Hart House Theatre opened in November 1919.  Construction was financed by the Massey Foundation.  The first artistic director was Roy Mitchell, who was there for two seasons before resigning over disagreements with the Board of Syndics.  Healey Willan was music director from 1919 to 1925.

The Art Deco theatre has been a starting ground for many well-known actors, directors, playwrights, and designers including: Raymond Massey, Dora Mavor Moore, Lloyd Bochner, Lawren Harris, Arthur Lismer, Wayne and Shuster, and Merrill Denison.

History

Hart House Theatre is often referred to as the cradle of Canadian Theatre.

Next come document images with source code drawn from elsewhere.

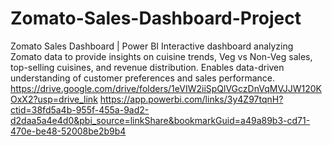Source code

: # Zomato-Sales-Dashboard-Project
Zomato Sales Dashboard | Power BI Interactive dashboard analyzing Zomato data to provide insights on cuisine trends, Veg vs Non-Veg sales, top-selling cuisines, and revenue distribution. Enables data-driven understanding of customer preferences and sales performance.
https://drive.google.com/drive/folders/1eVIW2iiSpQlVGczDnVqMVJJW120KOxX2?usp=drive_link
https://app.powerbi.com/links/3y4Z97tqnH?ctid=38fd5a4b-955f-455a-9ad2-d2daa5a4e4d0&pbi_source=linkShare&bookmarkGuid=a49a89b3-cd71-470e-be48-52008be2b9b4
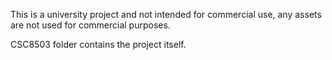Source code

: This is a university project and not intended for commercial use, any assets are not used for commercial purposes.

CSC8503 folder contains the project itself.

It quickly became a leader in the Canadian "Little Theatre" movement of the 1920s and 1930s.

After World War II, Hart House Theatre, under the direction of Robert Gill, became an extracurricular student theatre and for twenty years turned out a new generation of stage professionals.  William Hutt, Don Harron, Kate Reid, David Gardner, Arthur Hiller, William B. Davis, Donald Sutherland, Norman Jewison and Lorne Michaels all got their start treading the boards on the Hart House stage.

By the mid-1960s the theatre joined the world of academia with the creation of the Graduate Centre for Study of Drama. A new generation of students combined dramatic literature with practical theatre experience and learned from and contributed to the vibrant Toronto theatre scene of the 1970s.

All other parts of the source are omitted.